Saved data entries:
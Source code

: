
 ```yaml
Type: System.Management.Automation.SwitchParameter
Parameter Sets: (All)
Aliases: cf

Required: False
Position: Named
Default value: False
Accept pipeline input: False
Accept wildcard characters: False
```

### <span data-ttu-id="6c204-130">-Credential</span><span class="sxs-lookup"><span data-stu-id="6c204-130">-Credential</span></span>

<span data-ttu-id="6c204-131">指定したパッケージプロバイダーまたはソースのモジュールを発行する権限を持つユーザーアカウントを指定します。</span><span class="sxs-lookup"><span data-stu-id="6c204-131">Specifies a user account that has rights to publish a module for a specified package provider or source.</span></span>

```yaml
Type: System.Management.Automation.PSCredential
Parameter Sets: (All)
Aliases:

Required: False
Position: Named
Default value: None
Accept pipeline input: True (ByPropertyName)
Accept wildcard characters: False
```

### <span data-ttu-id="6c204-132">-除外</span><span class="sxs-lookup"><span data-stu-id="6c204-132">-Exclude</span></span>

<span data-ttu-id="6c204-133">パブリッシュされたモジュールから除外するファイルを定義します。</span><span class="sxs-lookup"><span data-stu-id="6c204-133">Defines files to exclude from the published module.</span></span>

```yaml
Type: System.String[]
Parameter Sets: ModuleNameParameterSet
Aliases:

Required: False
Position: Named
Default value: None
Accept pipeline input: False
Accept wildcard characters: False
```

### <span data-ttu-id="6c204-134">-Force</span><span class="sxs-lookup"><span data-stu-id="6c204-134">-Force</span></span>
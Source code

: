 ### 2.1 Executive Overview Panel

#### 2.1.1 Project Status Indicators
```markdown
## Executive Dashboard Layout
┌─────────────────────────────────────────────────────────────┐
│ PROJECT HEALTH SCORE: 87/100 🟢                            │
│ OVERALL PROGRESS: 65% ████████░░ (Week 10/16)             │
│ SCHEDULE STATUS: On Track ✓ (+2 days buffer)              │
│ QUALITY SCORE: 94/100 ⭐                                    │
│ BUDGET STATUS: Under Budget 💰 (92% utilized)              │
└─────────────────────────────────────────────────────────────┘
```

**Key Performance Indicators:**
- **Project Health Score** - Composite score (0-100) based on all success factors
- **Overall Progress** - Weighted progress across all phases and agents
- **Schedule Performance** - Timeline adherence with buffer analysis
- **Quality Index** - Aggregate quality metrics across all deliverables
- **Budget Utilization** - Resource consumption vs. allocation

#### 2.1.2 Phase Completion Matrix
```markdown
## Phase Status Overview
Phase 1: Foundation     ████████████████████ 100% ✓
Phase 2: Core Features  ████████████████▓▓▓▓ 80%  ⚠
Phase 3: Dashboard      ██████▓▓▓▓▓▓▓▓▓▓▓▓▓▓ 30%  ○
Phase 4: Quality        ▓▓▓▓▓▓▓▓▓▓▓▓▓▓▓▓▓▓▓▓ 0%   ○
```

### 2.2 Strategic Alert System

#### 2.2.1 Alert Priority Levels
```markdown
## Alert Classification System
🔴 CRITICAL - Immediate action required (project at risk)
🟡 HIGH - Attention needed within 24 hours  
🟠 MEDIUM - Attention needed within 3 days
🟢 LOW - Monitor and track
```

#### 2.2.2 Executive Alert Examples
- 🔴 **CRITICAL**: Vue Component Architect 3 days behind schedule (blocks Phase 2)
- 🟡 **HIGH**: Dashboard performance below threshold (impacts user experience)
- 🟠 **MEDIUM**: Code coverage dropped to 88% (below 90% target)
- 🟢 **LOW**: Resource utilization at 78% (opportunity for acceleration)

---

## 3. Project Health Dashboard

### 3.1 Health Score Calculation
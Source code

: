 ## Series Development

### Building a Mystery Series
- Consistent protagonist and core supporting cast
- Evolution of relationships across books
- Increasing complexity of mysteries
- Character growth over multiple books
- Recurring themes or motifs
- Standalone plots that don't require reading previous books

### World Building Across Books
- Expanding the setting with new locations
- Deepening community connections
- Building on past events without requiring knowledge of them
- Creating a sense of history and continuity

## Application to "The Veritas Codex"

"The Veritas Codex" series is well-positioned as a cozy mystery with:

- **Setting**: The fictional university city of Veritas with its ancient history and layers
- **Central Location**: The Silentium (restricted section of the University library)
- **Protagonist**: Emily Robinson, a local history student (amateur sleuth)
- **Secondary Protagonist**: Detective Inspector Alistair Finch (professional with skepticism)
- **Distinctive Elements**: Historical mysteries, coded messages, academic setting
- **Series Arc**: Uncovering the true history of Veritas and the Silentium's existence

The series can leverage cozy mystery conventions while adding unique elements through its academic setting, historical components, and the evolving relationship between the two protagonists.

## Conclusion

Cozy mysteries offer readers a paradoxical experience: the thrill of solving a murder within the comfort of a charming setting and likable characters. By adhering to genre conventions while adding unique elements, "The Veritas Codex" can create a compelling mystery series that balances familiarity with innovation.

Work request: Would you copy, unchanged, the stretch of the records above that begins at the line containing "- **Central Location**: The" and ends at the line containing "- **Distinctive Elements**: Historical", and only that?

Reply to the task:
- **Central Location**: The Silentium (restricted section of the University library)
- **Protagonist**: Emily Robinson, a local history student (amateur sleuth)
- **Secondary Protagonist**: Detective Inspector Alistair Finch (professional with skepticism)
- **Distinctive Elements**: Historical mysteries, coded messages, academic setting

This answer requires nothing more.